WOW after many years owning a computer it never hit home to seek
and ideas from like minded people until I had a rhodium
plating challenge which I will elaborate on later.

My name is Ben, Im a 32yo male married with 3 boys 3 6 8. Been
working from home for approx 10 years when the retailer I was
working for decided to use a lessor priced contractor. Still with
jobs to keep me going from my private customers though. After a few
months I answered an ad looking for a contract jeweller which I
applied for and got, but it was instore. I had to think long and
hard as being home for so many years was comfortable. I took up the
position on terms which was accepted and boy was I homesick, I
couldnt even socialise as I hadnt for so long. But 1 year on I have
to say I love it.

Anyway back to my rhodium.

I plated this ring today 3 times and each time several spots
appeared which seemed to be in the same place, so my conclusion was
as it was a casted piece tiny perosity in the locations would
prevent any adhesian.

My dilema is that I need a better way to strip rhodium other than
emery by hand also another job requires delicate masking, so I do
not want to do it with fear of bleading so I need help.

ben rinaldi
Australia


#2

Well, Ben I suggest that you keep your elbow limber, and stock up on
emery paper. I have heard it said that one of the main reasons
rhodium cost (at one point) $2000/oz. is because it takes 7 MONTHS
to extract it from the ore. Basically, anything that will "strip"
or dissolve rhodium will vaporize the base metal - even platinum -
long before the rhodium is even touched. It is impervious to
everything you would want in your shop - unless you like a little
free flourine gas? We use nail polish for masking - if you use a
tiny brush you can do anything. Realize that, if you smear over
your line, it will not plate even if you wipe it off.


#3

Hi Ben,

I am interested in hearing about the striping myself.
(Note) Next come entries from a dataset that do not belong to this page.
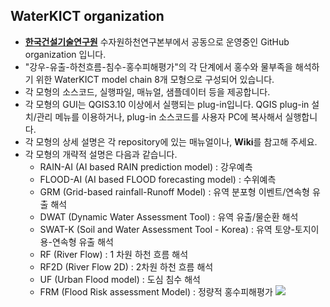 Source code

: ## WaterKICT organization
* [**한국건설기술연구원**](https://www.kict.re.kr/) 수자원하천연구본부에서 공동으로 운영중인 GitHub organization 입니다.<br/>  
* "강우-유출-하천흐름-침수-홍수피해평가"의 각 단계에서 홍수와 물부족을 해석하기 위한 WaterKICT model chain 8개 모형으로 구성되어 있습니다.<br/>  
* 각 모형의 소스코드, 실행파일, 매뉴얼, 샘플데이터 등을 제공합니다.<br/> 
* 각 모형의 GUI는 QGIS3.10 이상에서 실행되는 plug-in입니다. QGIS plug-in 설치/관리 메뉴를 이용하거나, plug-in 소스코드를 사용자 PC에 복사해서 실행합니다.<br/>  
* 각 모형의 상세 설명은 각 repository에 있는 매뉴얼이나, **Wiki**를 참고해 주세요.<br/>
* 각 모형의 개략적 설명은 다음과 같습니다.<br/>
   - RAIN-AI (AI based RAIN prediction model) : 강우예측
   - FLOOD-AI (AI based FLOOD forecasting model) : 수위예측
   - GRM (Grid-based rainfall-Runoff Model) : 유역 분포형 이벤트/연속형 유출 해석
   - DWAT (Dynamic Water Assessment Tool) : 유역 유출/물순환 해석
   - SWAT-K (Soil and Water Assessment Tool - Korea) : 유역 토양-토지이용-연속형 유출 해석
   - RF (River Flow) : 1 차원 하천 흐름 해석
   - RF2D (River Flow 2D) : 2차원 하천 흐름 해석
   - UF (Urban Flood model) : 도심 침수 해석
   - FRM (Flood Risk assessment Model) : 정량적 홍수피해평가
![](https://github.com/WaterKICT/images/blob/main/applicationDiagram.JPG)

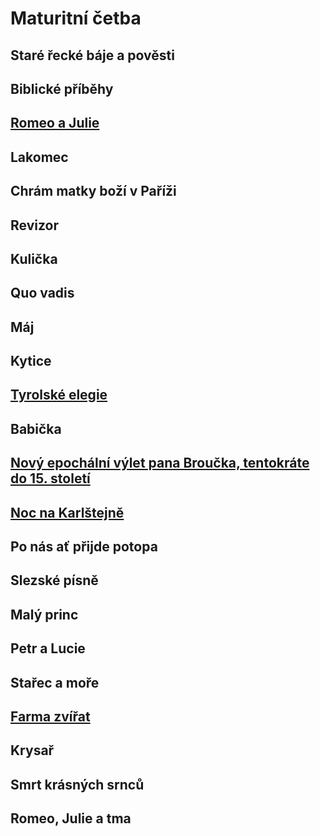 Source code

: # **Maturitní četba**

## Staré řecké báje a pověsti

## Biblické příběhy

## [Romeo a Julie](./Books/Romeo_Julie.md)

## Lakomec

## Chrám matky boží v Paříži

## Revizor

## Kulička

## Quo vadis

## Máj

## Kytice

## [Tyrolské elegie](./Books/Tyrolske_Elegie.md)

## Babička

## [Nový epochální výlet pana Broučka, tentokráte do 15. století](./Books/Pan_Broucek.md)

## [Noc na Karlštejně](./Books/Noc_na_Karlstejne.md)

## Po nás ať přijde potopa

## Slezské písně

## Malý princ

## Petr a Lucie

## Stařec a moře

## [Farma zvířat](./Books/Farma_Zvirat.md)

## Krysař

## Smrt krásných srnců

## Romeo, Julie a tma
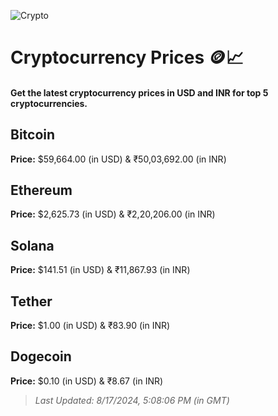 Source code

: 
![Crypto](https://www.techguide.com.au/wp-content/uploads/2020/11/crypto3.jpeg)

# Cryptocurrency Prices 🪙📈

#### Get the latest cryptocurrency prices in USD and INR for top 5 cryptocurrencies.

## Bitcoin

**Price:** $59,664.00 (in USD) & ₹50,03,692.00 (in INR)

## Ethereum

**Price:** $2,625.73 (in USD) & ₹2,20,206.00 (in INR)

## Solana

**Price:** $141.51 (in USD) & ₹11,867.93 (in INR)

## Tether

**Price:** $1.00 (in USD) & ₹83.90 (in INR)

## Dogecoin

**Price:** $0.10 (in USD) & ₹8.67 (in INR)

> _Last Updated: 8/17/2024, 5:08:06 PM (in GMT)_
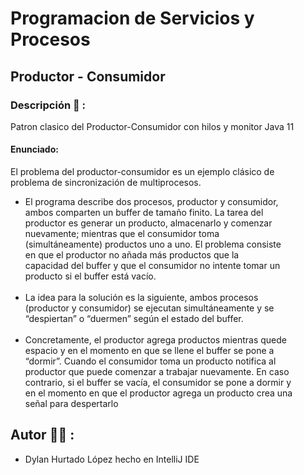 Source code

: # Programacion de Servicios y Procesos

## Productor - Consumidor
### Descripción 📝 :
Patron clasico del Productor-Consumidor con hilos y monitor Java 11<br />

#### Enunciado:<br />

El problema del productor-consumidor es un ejemplo clásico de <br />
problema de sincronización de multiprocesos. <br />
* El programa describe dos procesos, productor y consumidor, <br />
ambos comparten un buffer de tamaño finito. La tarea del <br />
productor es generar un producto, almacenarlo y comenzar <br />
nuevamente; mientras que el consumidor toma <br />
(simultáneamente) productos uno a uno. El problema consiste <br />
en que el productor no añada más productos que la <br />
capacidad del buffer y que el consumidor no intente tomar un <br />
producto si el buffer está vacío.<br /><br />
* La idea para la solución es la siguiente, ambos procesos <br />
(productor y consumidor) se ejecutan simultáneamente y se <br />
“despiertan” o “duermen” según el estado del buffer.<br /><br />
* Concretamente, el productor agrega productos mientras quede <br />
espacio y en el momento en que se llene el buffer se pone a <br />
“dormir”. Cuando el consumidor toma un producto notifica al <br />
productor que puede comenzar a trabajar nuevamente. En caso <br />
contrario, si el buffer se vacía, el consumidor se pone a dormir y <br />
en el momento en que el productor agrega un producto crea una <br />
señal para despertarlo<br />

## Autor ✍🏻 :

* Dylan Hurtado López hecho en IntelliJ IDE


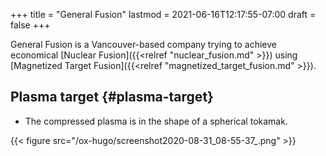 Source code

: +++
title = "General Fusion"
lastmod = 2021-06-16T12:17:55-07:00
draft = false
+++

General Fusion is a Vancouver-based company trying to achieve economical [Nuclear Fusion]({{<relref "nuclear_fusion.md" >}}) using [Magnetized Target Fusion]({{<relref "magnetized_target_fusion.md" >}}).


## Plasma target {#plasma-target}

-   The compressed plasma is in the shape of a spherical tokamak.

{{< figure src="/ox-hugo/screenshot2020-08-31_08-55-37_.png" >}} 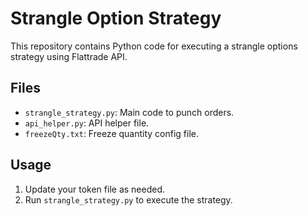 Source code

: 
# Strangle Option Strategy

This repository contains Python code for executing a strangle options strategy using Flattrade API.

## Files

- `strangle_strategy.py`: Main code to punch orders.
- `api_helper.py`: API helper file.
- `freezeQty.txt`: Freeze quantity config file.

## Usage

1. Update your token file as needed.
2. Run `strangle_strategy.py` to execute the strategy.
As far as the delicate plating job you mentioned…Instead of
masking a whole piece try a rhodium pencil. If you don’t have one
(which I am assuming) I suggest you make one. The mfgr’d ones are made
pretty poorly. (They tend to corrode on the inside connections)

I have one made with all platinum to hold the felt tip and inserted
that into a bic pen casing. You could probably use gold material to
make the electrical connection and save the money of using platinum.

Anyhow, a rhodium pencil can be used with your existing rectifier.
You don’t need the plating rectifier that comes with the pens. Neg-to
piece. Pos-to pen. Just dip the tip into your rhodium and then
draw. Play with the voltage to see what gives you the best results.